Orange.data.Table for arff import issues

A place to ask questions about methods in Orange and how they are used and other general support.

Orange.data.Table for arff import issues

Postby joelyoung » Fri Mar 22, 2013 1:39

I've found some issues with the arff inputting for sparse inputs.

if the input has extra white space such as:

{ 0 3, 4 5 }

the input barfs. This is fixable by adding a strip in io.py. If some of the attributes are string valued though, the input throws an exception. Since orange supports string data types, is there a particular reason not to support string attributes on import?

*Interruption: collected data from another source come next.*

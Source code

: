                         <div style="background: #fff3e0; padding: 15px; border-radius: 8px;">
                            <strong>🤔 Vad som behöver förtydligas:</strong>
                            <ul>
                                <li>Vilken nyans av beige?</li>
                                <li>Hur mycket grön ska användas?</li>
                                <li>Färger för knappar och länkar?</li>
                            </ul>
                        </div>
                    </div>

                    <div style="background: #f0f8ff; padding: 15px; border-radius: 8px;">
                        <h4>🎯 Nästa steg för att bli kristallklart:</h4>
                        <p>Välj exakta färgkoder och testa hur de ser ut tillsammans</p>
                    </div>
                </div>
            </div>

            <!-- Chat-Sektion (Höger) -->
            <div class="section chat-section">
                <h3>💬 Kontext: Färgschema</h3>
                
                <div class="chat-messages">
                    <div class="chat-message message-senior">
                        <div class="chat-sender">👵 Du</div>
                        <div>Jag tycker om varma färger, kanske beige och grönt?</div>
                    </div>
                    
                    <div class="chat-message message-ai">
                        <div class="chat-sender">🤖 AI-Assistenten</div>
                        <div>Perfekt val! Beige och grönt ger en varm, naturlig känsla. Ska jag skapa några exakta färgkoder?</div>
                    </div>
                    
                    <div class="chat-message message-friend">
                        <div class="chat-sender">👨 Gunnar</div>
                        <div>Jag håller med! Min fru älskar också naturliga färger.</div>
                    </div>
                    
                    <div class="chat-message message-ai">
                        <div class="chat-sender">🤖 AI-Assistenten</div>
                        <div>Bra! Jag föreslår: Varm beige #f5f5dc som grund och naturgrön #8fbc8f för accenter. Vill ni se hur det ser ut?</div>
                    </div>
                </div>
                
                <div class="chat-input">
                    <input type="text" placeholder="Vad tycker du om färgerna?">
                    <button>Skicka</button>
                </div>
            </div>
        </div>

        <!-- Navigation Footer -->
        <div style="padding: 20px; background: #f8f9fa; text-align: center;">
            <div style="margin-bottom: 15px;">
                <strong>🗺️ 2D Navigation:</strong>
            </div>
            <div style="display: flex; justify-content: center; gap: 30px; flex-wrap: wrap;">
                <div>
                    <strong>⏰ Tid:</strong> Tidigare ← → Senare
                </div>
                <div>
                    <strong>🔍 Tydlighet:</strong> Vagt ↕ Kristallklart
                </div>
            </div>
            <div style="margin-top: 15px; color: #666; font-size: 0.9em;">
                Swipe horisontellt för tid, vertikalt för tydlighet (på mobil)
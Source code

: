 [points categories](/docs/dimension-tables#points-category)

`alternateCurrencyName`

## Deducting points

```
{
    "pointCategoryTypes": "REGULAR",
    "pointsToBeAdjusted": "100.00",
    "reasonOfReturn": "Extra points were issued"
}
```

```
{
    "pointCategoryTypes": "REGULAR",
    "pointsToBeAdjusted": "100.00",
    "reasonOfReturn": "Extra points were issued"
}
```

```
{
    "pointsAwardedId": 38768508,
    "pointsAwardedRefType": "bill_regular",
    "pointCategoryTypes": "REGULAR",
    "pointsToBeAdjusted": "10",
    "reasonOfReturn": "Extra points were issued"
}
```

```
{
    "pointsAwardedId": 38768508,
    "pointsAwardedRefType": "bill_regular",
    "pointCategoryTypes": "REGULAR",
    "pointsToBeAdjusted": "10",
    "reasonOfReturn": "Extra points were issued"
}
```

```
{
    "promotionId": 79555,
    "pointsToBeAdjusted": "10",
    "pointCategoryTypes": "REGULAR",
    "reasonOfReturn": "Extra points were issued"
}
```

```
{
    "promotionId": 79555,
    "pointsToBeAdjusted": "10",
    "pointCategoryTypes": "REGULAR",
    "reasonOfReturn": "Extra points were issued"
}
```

Would a patch fixing these be accepted?

Joel

Re: Orange.data.Table for arff import issues

Postby Ales » Fri Mar 22, 2013 19:07

joelyoung wrote:Would a patch fixing these be accepted?

Yes, of course.

[PATCH] Orange.data.Table for arff import issues

Postby joelyoung » Sat Mar 23, 2013 2:23

Code: Select all
--- io.py   2013-03-14 03:53:26.000000000 -0700
+++ new/io.py   2013-03-22 18:16:38.028372262 -0700
@@ -142,7 +142,7 @@
                 dd = x[1:-1]
                 dd = dd.split(',')
                 for xs in dd:
-                    y = xs.split(" ")
+                    y = xs.strip().split(" ")
                     if len(y) <> 2:
                         raise ValueError("the format of the data is error")
                     r[int(y[0])] = y[1]
@@ -194,7 +194,15 @@
                     a, s = make(atn, Orange.feature.Type.Discrete, vals, [], create_on_new)
                 else:
                     # real...
-                    a, s = make(atn, Orange.feature.Type.Continuous, [], [], create_on_new)
+                    attribute_type = x.split(' ')[-1].strip().lower()
+                   
+                    if   attribute_type == "numeric":
+                        a, s = make(atn, Orange.feature.Type.Continuous, [], [], create_on_new)
+                    elif attribute_type == "string":
+                        a, s = make(atn, Orange.feature.Type.String, [], [], create_on_new)
+                    else:
+                        raise ValueError("Invalid arff type in: [%s]"%((x)))
+
 
                 attributes.append(a)
                 attributeLoadStatus.append(s)


Here is a first stab at fixing up the arff input. I'm not sure if it would be better to raise on an invalid arff type or to bring it in as Unknown.

Suggestions?

joel

Re: Orange.data.Table for arff import issues

Postby Ales » Mon Mar 25, 2013 14:27

joelyoung wrote: I'm not sure if it would be better to raise on an invalid arff type or to bring it in as Unknown.

Suggestions?

I think it would be best to raise a warning and import the data as a String variable.

Re: Orange.data.Table for arff import issues

Postby joelyoung » Mon Mar 25, 2013 18:04

Sounds good re adding as string. I'll look into how to raise a warning that doesn't terminate the processing.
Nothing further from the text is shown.